**Exercise description:** Scan the data beneath this task and copy each line that includes "DBMS".

(Stored data entries)
******
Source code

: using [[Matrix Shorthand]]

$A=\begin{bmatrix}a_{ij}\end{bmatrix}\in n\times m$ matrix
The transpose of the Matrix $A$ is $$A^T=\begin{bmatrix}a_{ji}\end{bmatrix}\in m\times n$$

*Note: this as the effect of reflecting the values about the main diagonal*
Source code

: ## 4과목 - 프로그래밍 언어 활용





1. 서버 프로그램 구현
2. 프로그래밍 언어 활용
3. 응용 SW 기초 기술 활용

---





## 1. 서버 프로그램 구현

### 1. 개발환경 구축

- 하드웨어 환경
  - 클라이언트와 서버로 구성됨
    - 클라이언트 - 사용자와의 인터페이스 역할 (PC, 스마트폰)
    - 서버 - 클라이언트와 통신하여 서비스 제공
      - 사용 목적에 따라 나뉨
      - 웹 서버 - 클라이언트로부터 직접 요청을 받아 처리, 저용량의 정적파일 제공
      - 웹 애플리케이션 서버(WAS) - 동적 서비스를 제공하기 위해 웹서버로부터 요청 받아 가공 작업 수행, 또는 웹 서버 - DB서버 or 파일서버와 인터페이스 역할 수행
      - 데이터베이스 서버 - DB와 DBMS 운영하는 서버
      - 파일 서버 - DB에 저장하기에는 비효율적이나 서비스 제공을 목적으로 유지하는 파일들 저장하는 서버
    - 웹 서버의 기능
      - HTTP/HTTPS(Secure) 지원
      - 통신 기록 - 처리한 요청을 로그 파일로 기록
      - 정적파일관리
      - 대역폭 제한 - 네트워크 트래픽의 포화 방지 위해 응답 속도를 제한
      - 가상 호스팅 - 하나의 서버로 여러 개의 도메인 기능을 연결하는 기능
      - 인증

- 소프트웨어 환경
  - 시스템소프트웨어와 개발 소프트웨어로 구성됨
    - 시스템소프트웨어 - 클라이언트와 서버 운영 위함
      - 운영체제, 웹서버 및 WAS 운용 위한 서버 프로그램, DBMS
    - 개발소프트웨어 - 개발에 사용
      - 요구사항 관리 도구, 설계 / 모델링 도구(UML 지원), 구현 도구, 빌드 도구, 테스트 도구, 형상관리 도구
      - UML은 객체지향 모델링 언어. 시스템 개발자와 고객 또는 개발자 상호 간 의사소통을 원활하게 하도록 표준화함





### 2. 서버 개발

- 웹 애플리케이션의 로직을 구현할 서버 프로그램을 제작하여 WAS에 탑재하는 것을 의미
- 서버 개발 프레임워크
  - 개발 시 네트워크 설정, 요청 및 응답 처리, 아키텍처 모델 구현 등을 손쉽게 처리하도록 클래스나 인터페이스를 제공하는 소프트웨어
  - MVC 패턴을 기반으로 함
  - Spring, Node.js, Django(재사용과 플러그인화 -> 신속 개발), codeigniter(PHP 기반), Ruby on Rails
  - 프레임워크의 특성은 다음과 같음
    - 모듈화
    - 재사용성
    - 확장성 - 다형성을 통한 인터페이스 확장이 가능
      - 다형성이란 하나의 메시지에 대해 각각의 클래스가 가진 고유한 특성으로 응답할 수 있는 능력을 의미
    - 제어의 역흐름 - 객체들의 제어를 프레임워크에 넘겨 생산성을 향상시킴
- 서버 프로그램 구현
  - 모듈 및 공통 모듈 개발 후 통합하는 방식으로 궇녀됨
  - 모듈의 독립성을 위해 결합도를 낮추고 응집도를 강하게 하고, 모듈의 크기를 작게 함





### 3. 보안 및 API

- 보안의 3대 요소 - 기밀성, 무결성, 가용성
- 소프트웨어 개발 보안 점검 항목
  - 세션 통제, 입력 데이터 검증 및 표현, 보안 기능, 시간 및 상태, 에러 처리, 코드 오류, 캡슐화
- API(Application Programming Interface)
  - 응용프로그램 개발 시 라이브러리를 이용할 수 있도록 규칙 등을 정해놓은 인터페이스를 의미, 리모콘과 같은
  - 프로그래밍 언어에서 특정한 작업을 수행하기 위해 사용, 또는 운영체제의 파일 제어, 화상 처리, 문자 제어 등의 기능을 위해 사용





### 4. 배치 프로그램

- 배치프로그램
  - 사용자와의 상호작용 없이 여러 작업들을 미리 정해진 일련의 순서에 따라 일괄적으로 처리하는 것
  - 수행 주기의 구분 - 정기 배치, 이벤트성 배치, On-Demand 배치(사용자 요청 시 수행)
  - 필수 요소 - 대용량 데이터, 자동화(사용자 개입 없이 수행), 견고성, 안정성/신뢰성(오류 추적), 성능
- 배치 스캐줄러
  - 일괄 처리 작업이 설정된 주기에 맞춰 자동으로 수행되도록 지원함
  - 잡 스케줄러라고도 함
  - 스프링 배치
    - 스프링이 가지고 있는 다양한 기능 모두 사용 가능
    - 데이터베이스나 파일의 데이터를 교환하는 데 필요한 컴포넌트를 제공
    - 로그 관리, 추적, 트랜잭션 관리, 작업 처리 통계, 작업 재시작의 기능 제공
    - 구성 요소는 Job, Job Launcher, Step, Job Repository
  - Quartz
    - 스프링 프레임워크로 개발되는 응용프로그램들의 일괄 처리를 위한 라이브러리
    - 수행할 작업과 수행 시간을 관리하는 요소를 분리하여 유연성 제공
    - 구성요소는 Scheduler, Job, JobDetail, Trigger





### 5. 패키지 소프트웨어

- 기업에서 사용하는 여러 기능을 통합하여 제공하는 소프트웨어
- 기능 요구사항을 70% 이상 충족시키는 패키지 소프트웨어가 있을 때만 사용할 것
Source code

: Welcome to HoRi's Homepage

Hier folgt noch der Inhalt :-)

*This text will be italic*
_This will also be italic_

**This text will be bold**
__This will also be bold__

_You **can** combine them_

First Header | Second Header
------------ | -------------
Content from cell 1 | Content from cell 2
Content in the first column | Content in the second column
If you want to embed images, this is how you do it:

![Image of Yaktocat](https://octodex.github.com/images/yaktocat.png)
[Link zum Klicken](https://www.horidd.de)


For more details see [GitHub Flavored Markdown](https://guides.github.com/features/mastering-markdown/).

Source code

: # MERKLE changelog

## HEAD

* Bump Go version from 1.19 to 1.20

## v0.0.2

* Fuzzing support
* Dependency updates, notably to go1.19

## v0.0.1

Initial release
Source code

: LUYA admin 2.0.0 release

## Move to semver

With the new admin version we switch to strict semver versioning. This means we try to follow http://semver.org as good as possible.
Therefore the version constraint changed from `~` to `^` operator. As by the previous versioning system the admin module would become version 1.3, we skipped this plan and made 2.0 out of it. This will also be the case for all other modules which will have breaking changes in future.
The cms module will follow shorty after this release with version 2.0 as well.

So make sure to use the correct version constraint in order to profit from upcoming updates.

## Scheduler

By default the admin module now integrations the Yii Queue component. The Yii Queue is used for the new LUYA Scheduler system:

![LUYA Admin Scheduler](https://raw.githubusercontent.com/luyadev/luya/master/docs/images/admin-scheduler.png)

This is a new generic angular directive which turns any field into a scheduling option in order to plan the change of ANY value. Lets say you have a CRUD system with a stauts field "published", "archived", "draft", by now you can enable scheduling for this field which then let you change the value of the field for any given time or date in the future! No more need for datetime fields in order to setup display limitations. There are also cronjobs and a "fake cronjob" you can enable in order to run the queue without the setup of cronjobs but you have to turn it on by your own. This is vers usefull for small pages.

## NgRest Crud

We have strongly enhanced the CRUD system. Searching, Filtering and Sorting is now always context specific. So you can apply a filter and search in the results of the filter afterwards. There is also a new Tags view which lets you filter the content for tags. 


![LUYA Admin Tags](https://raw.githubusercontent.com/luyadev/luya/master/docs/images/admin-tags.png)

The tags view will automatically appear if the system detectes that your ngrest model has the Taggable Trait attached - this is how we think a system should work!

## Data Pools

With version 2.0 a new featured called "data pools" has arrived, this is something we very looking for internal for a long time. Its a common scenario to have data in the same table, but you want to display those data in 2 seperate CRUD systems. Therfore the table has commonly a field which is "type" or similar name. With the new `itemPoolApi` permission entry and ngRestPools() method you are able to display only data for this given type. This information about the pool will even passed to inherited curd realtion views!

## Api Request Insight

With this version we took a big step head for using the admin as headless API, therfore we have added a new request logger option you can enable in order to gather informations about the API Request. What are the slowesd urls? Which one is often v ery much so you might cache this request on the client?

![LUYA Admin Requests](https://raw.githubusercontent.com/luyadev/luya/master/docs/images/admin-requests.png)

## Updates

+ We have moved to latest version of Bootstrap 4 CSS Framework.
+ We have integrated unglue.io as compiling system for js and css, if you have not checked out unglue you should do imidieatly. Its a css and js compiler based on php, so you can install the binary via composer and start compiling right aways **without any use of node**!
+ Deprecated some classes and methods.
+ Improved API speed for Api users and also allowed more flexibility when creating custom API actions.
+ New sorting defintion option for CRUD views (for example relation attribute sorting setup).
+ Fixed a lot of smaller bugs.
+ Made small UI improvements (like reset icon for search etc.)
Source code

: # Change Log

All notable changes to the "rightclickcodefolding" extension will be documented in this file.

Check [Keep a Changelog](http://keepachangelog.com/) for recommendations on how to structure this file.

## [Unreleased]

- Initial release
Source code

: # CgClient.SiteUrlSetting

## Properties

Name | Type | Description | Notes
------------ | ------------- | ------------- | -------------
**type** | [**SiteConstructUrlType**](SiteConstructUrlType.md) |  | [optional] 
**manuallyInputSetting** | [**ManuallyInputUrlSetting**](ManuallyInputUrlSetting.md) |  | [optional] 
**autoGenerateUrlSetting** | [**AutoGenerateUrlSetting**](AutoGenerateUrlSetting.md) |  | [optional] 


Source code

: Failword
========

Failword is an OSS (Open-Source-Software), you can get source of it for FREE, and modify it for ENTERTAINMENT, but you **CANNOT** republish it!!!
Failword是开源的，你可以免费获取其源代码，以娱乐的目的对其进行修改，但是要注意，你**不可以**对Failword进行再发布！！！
******
**Exercise response:**
      - 데이터베이스 서버 - DB와 DBMS 운영하는 서버
      - 운영체제, 웹서버 및 WAS 운용 위한 서버 프로그램, DBMS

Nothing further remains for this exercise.